Cambiare significa rendere diverso, trasformare. Significa diventare diverso da quello di prima, trasformarsi, passare da uno stato a un altro.
In nessun caso, mai, nella lingua italiana, cambiamento è sinonimo di miglioramento.
Lo diventa solamente in una retorica politica che lascia senza fiato, quando la trovi abbracciata ovunque. Lo diventa solamente in un ambito di marketing politico talmente violento e aggressivo da appiattire la logica e degenerare nel tifo.
Cambiamento è una buzzword. Una parola di moda. Di solito capita con gli anglicismi. Questa volta è una parola italiana, che bisogna tradurre per non tradire il senso delle cose.
Si può cambiare in meglio o in peggio. La storia dell’umanità è piena di cambiamenti in meglio o in peggio.
L’evoluzione non è necessariamente un processo positivo (ma il senso stesso di positività, su scala evolutiva, è rarefatto).
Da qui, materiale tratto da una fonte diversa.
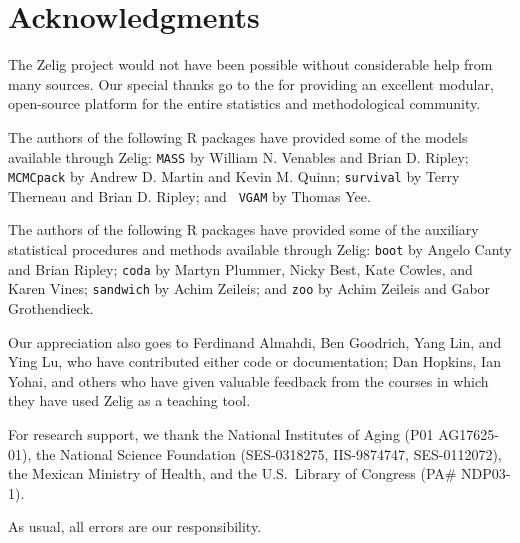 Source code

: \section*{Acknowledgments}  

The Zelig project would not have been possible without considerable
help from many sources.  Our special thanks go to the  for providing an
excellent modular, open-source platform for the entire statistics and
methodological community.

The authors of the following R packages have provided some of the
models available through Zelig: {\tt MASS} by William N. Venables and
Brian D. Ripley; {\tt MCMCpack} by Andrew D. Martin and Kevin M.
Quinn; {\tt survival} by Terry Therneau and Brian D. Ripley; and {\tt
  VGAM} by Thomas Yee.  

The authors of the following R packages have provided some of the
auxiliary statistical procedures and methods available through Zelig:
{\tt boot} by Angelo Canty and Brian Ripley; {\tt coda} by Martyn
Plummer, Nicky Best, Kate Cowles, and Karen Vines; {\tt sandwich} by
Achim Zeileis; and {\tt zoo} by Achim Zeileis and Gabor Grothendieck.

Our appreciation also goes to Ferdinand Almahdi, Ben Goodrich, Yang
Lin, and Ying Lu, who have contributed either code or documentation; Dan Hopkins, 
Ian Yohai, and others who have given valuable feedback from the courses in which 
they have used Zelig as a teaching tool.  

For research support, we thank the National Institutes of Aging (P01
AG17625-01), the National Science Foundation (SES-0318275,
IIS-9874747, SES-0112072), the Mexican Ministry of Health, and the
U.S.\ Library of Congress (PA\# NDP03-1).

As usual, all errors are our responsibility.


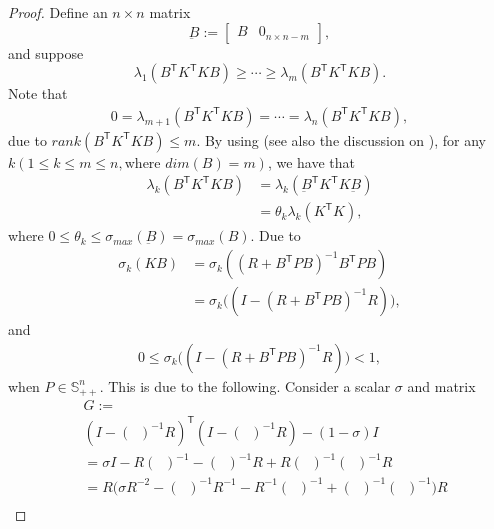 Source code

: \documentclass{article}
\newcommand{\transpose}{\mathsf{T}}
\DeclareMathOperator{\tempRBP}{R + B^{\transpose}PB}
\begin{document}
\begin{proof}
    Define an $n\times n$ matrix
    \begin{equation}
        \underbar{B} := 
        \begin{bmatrix}
            B & 0_{n\times n-m}
        \end{bmatrix},
    \end{equation}
    and suppose
    \begin{equation}
        \lambda_{1}(B^{\transpose}K^{\transpose}KB) \geq \cdots \geq \lambda_{m}(B^{\transpose}K^{\transpose}KB).
    \end{equation}
    Note that
    \begin{align*}
       0 =  \lambda_{m+1}(B^{\transpose}K^{\transpose}KB) = \cdots = \lambda_{n}(B^{\transpose}K^{\transpose}KB),
    \end{align*}
    due to $\textit{rank}(B^{\transpose}K^{\transpose}KB) \leq m$.
    By using \cite[Theorem 4.5.9]{horn_matrix_2013} (see also the discussion on \cite[p.~284]{horn_matrix_2013}), for any $k(1\leq k\leq m\leq n,\text{where $\textit{dim}(B)=m$})$,
    we have that
    \begin{align*}
        \lambda_{k}(B^{\transpose}K^{\transpose}KB) &= \lambda_{k}(\underbar{B}^{\transpose}K^{\transpose}K\underbar{B})\\
        &= \theta_{k}\lambda_{k}(K^{\transpose}K),
    \end{align*}
    where $0\leq \theta_{k} \leq \sigma_{max}(\underbar{B})=\sigma_{max}(B)$.
    Due to
    \begin{align*}
        \sigma_{k}(KB) &= \sigma_{k}((R+B^{\transpose}PB)^{-1}B^{\transpose}PB)\\
        &= \sigma_{k}\bigg((I - (R+B^{\transpose}PB)^{-1}R) \bigg),
    \end{align*}
    and
    \begin{align*}
       0 \leq \sigma_{k}\bigg((I - (R+B^{\transpose}PB)^{-1}R) \bigg) < 1,
    \end{align*}
    when $P \in \mathbb{S}_{++}^{n}$. This is due to the following. Consider a scalar $\sigma$ and matrix
    \begin{align*}
        &G :=\\
        &(I-(\tempRBP)^{-1}R)^{\transpose}(I-(\tempRBP)^{-1}R) - (1-\sigma) I \\
        &= \sigma I - R(\tempRBP)^{-1} - (\tempRBP)^{-1}R + R(\tempRBP)^{-1}(\tempRBP)^{-1}R\\
        &= R\bigg(\sigma R^{-2} - (\tempRBP)^{-1}R^{-1} - R^{-1}(\tempRBP)^{-1} + (\tempRBP)^{-1}(\tempRBP)^{-1} \bigg)R\\

\end{align*}
\end{proof}
\end{document}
Le specie mutano. Si estinguono. I miglioramenti, quando avvengono – come i peggioramenti – ci mettono generazioni, ere.
Smettiamola di considerare il mondo la fuori come un contenuto a cui mettere un like, smettiamola di usare a sproposito le parole. Un concetto relativo non può diventare assoluto: ciò che sembra un cambiamento positivo a me può sembrare un peggioramento a te, e viceversa.
Lo so bene – e lo sa anche Davide Mazzocco, autore di Propaganda Pop – che il cambiamento è affascinante, fa presa, ha appeal, è sexy. Per non farsi ingannare dagli usi spregiudicati e massivi delle parole bisogna ridurle, ottimizzarle, spremerle fino all’osso e recuperarne il senso.